Friday, August 2, 2013

Meissonier's prep work

Jean-Louis Ernest Meissonier (1815-1891) did meticulous studies in preparation for his Napoleonic history paintings. Here is one of his oil studies from a model in an authentic uniform.

According to an early eyewitness, "he made a beautifully finished little wax model of a horse and a rider....Every detail was carefully reproduced from the real materials—the rider's cloak, hat, and spurred boots were miniature masterpieces—and in order to get the exact folds of the cloak it was dipped into thin glue and then placed in the wind so that it stiffened as it blew." This model is made of wood, wax, metal, leather, and cord, and measures about 8 inches tall. 

Here's a detail of one of his paintings, showing why the preparatory work was necessary. This conviction doesn't happen by accident or last-minute inspiration.
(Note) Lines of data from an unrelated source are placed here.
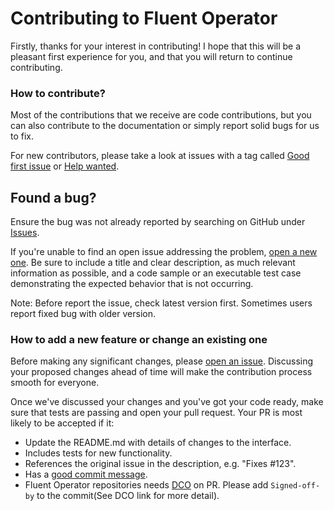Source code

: # Contributing to Fluent Operator

Firstly, thanks for your interest in contributing! I hope that this will be a pleasant first experience for you, and that you will return to continue contributing.

### How to contribute?

Most of the contributions that we receive are code contributions, but you can also contribute to the documentation or simply report solid bugs for us to fix.

For new contributors, please take a look at issues with a tag called [Good first issue](https://github.com/fluent/fluent-operator/issues?q=is%3Aissue+is%3Aopen+label%3A%22good+first+issue%22) or [Help wanted](https://github.com/fluent/fluent-operator/issues?q=is%3Aissue+is%3Aopen+label%3A%22help+wanted%22).

## Found a bug?

Ensure the bug was not already reported by searching on GitHub under [Issues](https://github.com/fluent/fluent-operator/issues).

If you're unable to find an open issue addressing the problem, [open a new one](https://github.com/fluent/fluent-operator/issues/new). Be sure to include a title and clear description, as much relevant information as possible, and a code sample or an executable test case demonstrating the expected behavior that is not occurring.

Note: Before report the issue, check latest version first. Sometimes users report fixed bug with older version.

### How to add a new feature or change an existing one

Before making any significant changes, please [open an issue](https://github.com/fluent/fluent-operator/issues). Discussing your proposed changes ahead of time will make the contribution process smooth for everyone.

Once we've discussed your changes and you've got your code ready, make sure that tests are passing and open your pull request. Your PR is most likely to be accepted if it:

- Update the README.md with details of changes to the interface.
- Includes tests for new functionality.
- References the original issue in the description, e.g. "Fixes #123".
- Has a [good commit message](http://tbaggery.com/2008/04/19/a-note-about-git-commit-messages.html).
- Fluent Operator repositories needs [DCO](https://github.com/apps/dco) on PR. Please add `Signed-off-by` to the commit(See DCO link for more detail).
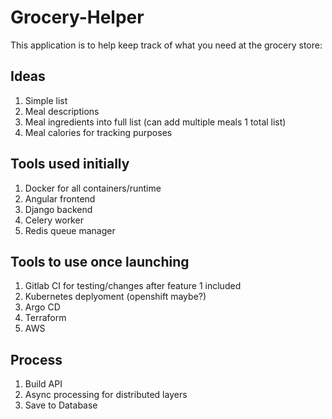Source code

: # Grocery-Helper
This application is to help keep track of what you need at the grocery store:
## Ideas
1. Simple list
2. Meal descriptions
3. Meal ingredients into full list (can add multiple meals 1 total list)
4. Meal calories for tracking purposes

## Tools used initially
1. Docker for all containers/runtime
2. Angular frontend
3. Django backend
4. Celery worker
5. Redis queue manager

## Tools to use once launching
1. Gitlab CI for testing/changes after feature 1 included
2. Kubernetes deplyoment (openshift maybe?)
3. Argo CD
4. Terraform
5. AWS

## Process
1. Build API
2. Async processing for distributed layers
3. Save to Database
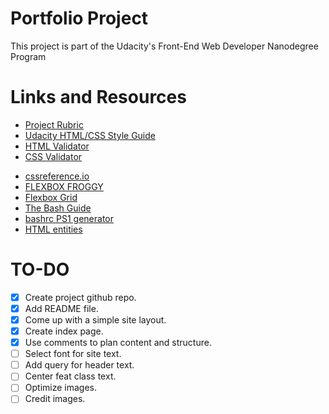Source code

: # Portfolio Project
This project is part of the Udacity's Front-End Web Developer Nanodegree Program

# Links and Resources

- [Project Rubric](https://review.udacity.com/#!/rubrics/45/view)
- [Udacity HTML/CSS Style Guide](http://udacity.github.io/frontend-nanodegree-styleguide/)
- [HTML Validator](http://validator.w3.org/#validate_by_input)
- [CSS Validator](https://jigsaw.w3.org/css-validator/#validate_by_input)
+ [cssreference.io](https://cssreference.io/)
+ [FLEXBOX FROGGY](https://flexboxfroggy.com/)
+ [Flexbox Grid](http://flexboxgrid.com/)
+ [The Bash Guide](https://guide.bash.academy/)
+ [bashrc PS1 generator](http://bashrcgenerator.com/)
+ [HTML entities](https://dev.w3.org/html5/html-author/charref)

# TO-DO
- [x] Create project github repo.
- [x] Add README file.
- [x] Come up with a simple site layout.
- [x] Create index page.
- [x] Use comments to plan content and structure.
- [ ] Select font for site text.
- [ ] Add query for header text.
- [ ] Center feat class text.
- [ ] Optimize images.
- [ ] Credit images.
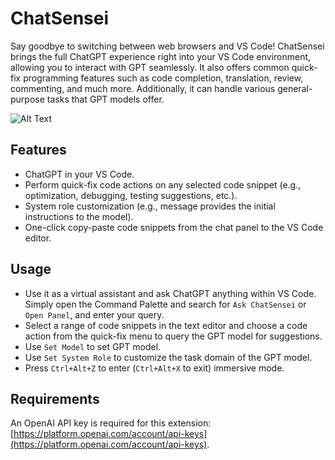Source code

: # ChatSensei

Say goodbye to switching between web browsers and VS Code! ChatSensei brings the full ChatGPT experience right into your VS Code environment, allowing you to interact with GPT seamlessly. It also offers common quick-fix programming features such as code completion, translation, review, commenting, and much more. Additionally, it can handle various general-purpose tasks that GPT models offer.

![Alt Text](https://raw.githubusercontent.com/rongxin-liu/ChatSensei/main/images/demo.gif)

## Features
- ChatGPT in your VS Code.
- Perform quick-fix code actions on any selected code snippet (e.g., optimization, debugging, testing suggestions, etc.).
- System role customization (e.g., message provides the initial instructions to the model).
- One-click copy-paste code snippets from the chat panel to the VS Code editor.

## Usage
- Use it as a virtual assistant and ask ChatGPT anything within VS Code. Simply open the Command Palette and search for `Ask ChatSensei` or `Open Panel`, and enter your query.
- Select a range of code snippets in the text editor and choose a code action from the quick-fix menu to query the GPT model for suggestions.
- Use `Set Model` to set GPT model.
- Use `Set System Role` to customize the task domain of the GPT model.
- Press `Ctrl+Alt+Z` to enter (`Ctrl+Alt+X` to exit) immersive mode.

## Requirements

An OpenAI API key is required for this extension: [https://platform.openai.com/account/api-keys](https://platform.openai.com/account/api-keys).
Managing all the details and dynamics of even a single figure requires immense focus and effort, a lot like a modern movie director planning a complex visual effects scene.

And here is the entire painting, 1807, Friedland, which took him ten years to complete. You can see the painting at the Metropolitan Museum in New York, or download it in high rez from the Met website.

If you want to read more about Meissonier, I recommend Ross King's book The Judgment of Paris: The Revolutionary Decade That Gave the World Impressionism, which compares the fates of Meissonier and Manet.
Meissonier on Wikipedia 


Juha Peuhkuri said...

That's a great book! King infuses his works of historical non-fiction with an entertaining storytelling vibe. After reading this I had to get his books on Michelangelo and Leonardo too.

Anonymous said...

Thanks to your blog and your books, I've gotten to be pretty good about preparing myself before doing a final drawing/painting. I have friends dress up in costumes, I build maquettes, I do lots of preliminary sketches and at least one scaled-down version of the final piece in the same medium that the final piece will be. I think my art has improved dramatically as a result.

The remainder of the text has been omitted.